- The FDA has approved the first-ever drug to treat chronic migraines
- The drug, Aimovig, is a monthly injections that users can administer on their own
- It won’t prevent all migraine attacks, but it can make them less severe and reduce their frequency by 50 percent
On Thursday, the Food and Drug Administration approved the sale and use of the first drug ever to treat chronic migraines.
The drug is called Aimovig, and it’s made by Amgen and Novartis. It’s a monthly injection that a user can administer by themselves, as it works similarly to an insulin pen, the New York Times explained. It will cost users about $6,900 a year without insurance.
“The drugs will have a huge impact,” Dr. Amaal Starling, a neurologist and migraine specialist at the Mayo Clinic in Phoenix, told the Times. “This is really an amazing time for my patient population and for general neurologists treating patients with migraine.”
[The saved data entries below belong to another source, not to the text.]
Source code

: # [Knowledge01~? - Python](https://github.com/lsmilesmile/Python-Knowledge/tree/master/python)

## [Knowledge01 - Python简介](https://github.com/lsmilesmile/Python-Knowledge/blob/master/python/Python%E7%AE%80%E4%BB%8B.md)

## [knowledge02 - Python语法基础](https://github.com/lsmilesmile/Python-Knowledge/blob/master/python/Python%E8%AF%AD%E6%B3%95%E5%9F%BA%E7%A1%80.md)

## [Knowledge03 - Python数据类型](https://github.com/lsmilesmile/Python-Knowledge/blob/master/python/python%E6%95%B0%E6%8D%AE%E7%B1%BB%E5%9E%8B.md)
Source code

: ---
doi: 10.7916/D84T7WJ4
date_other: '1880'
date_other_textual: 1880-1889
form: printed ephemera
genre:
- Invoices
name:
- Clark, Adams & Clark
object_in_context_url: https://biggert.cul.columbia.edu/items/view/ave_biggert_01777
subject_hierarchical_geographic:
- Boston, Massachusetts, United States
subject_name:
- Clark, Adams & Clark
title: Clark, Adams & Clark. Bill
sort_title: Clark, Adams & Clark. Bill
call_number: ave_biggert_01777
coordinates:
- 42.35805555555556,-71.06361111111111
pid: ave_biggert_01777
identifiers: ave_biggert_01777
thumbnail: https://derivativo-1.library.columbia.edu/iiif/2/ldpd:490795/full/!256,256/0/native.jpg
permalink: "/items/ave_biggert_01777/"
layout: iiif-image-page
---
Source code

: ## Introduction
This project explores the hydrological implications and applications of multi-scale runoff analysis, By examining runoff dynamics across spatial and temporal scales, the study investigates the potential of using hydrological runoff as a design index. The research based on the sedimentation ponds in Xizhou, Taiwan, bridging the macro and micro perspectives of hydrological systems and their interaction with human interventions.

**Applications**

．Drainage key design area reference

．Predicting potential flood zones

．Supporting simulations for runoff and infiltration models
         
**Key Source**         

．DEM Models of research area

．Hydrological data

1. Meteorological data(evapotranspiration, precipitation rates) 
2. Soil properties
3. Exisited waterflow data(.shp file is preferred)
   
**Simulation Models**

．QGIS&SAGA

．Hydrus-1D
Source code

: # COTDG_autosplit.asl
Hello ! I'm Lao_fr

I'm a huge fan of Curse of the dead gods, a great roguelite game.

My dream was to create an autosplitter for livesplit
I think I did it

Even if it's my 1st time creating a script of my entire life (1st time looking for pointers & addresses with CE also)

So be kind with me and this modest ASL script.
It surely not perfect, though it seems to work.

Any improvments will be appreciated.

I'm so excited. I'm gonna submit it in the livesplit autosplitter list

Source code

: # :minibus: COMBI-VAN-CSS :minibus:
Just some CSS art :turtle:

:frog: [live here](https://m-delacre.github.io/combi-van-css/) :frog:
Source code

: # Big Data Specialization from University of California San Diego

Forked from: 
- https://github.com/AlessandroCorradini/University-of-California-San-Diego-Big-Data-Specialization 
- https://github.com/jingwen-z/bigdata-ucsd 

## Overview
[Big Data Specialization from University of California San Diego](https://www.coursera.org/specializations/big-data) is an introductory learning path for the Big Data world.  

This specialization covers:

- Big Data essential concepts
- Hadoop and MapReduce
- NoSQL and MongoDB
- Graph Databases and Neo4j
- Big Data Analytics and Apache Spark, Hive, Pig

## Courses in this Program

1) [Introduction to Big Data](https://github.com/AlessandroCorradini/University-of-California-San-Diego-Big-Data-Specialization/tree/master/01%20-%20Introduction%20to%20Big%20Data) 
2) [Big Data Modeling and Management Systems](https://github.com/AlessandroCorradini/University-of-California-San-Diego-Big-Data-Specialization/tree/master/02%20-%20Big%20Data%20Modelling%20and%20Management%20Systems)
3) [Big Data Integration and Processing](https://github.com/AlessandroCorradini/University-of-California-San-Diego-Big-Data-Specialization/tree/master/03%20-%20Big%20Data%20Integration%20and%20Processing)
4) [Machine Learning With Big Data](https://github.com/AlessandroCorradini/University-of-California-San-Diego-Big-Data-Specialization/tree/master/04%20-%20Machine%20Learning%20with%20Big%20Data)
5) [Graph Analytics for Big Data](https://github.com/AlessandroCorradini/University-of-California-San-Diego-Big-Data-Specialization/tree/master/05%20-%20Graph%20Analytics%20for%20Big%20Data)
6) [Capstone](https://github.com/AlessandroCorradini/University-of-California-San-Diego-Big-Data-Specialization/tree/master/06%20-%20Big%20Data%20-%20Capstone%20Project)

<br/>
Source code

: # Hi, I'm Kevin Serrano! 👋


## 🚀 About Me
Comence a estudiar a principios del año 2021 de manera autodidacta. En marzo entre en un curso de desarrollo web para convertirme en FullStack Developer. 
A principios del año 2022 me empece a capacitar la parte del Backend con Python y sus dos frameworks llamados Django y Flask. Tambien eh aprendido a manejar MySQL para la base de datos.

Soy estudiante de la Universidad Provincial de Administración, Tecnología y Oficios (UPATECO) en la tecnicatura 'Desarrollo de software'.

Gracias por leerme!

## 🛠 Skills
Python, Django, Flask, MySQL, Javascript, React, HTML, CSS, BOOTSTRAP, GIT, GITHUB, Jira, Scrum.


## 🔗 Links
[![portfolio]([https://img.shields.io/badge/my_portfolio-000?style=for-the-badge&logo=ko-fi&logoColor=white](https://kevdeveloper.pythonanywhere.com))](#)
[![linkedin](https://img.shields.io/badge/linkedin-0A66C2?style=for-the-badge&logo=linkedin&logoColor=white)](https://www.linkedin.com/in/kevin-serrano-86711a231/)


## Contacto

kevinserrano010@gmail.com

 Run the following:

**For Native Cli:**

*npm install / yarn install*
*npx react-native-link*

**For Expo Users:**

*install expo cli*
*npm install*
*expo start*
According to the American Migraine Foundation, migraines affect up to 12 percent of the population.
Chronic migraine, according to the International Headache Society, is defined as “headache occurring on 15 or more days per month for more than three months, which, on at least eight days per month, has the features of migraine headache.” Chronic migraine, specifically, affects approximately one percent of the population.
Aimovig will not prevent all migraine attacks, but it can make them much less severe and reduce their frequency by 50 percent, the Times explained — though that may be more than enough for anyone suffering from these debilitating headaches.
According to the Mayo Clinic, migraines can cause “severe throbbing pain or a pulsing sensation, usually on just one side of the head. It’s often accompanied by nausea, vomiting, and extreme sensitivity to light and sound. Migraine attacks can cause “significant pain for hours to days, and can be so severe that the pain is disabling.”
Unlike current migraine treatments, Aimovig also appears to come with little or no side effects. According to Time, side effects reported by study participants included colds and respiratory infections. In the clinical trials of Aimovig, those participants actually taking the drug reported no more side effects than those taking a placebo. However, the long term side effects of the medication have yet to be determined.
If medication isn’t your thing, a growing body of scientific work is proving that regular exercise can also prevent migraines from ever happening in the first place. In 2015, a Swedish study showed that migraine patients had fewer headaches after performing a 40-minute cycling workout three times a week for three months. At the time, the study noted that the physical routine worked just as well as topamirate – one of the leading migraine-preventing drugs — but without the nasty side effects of depression, tremors, and cognitive impairment.
Aimovig is still expected to be a big hit. As Robin Overlock, a clinical trial participant, noted to the Times, she went from having 27 migraine days a month to just two.
“It’s definitely life changing,” she said.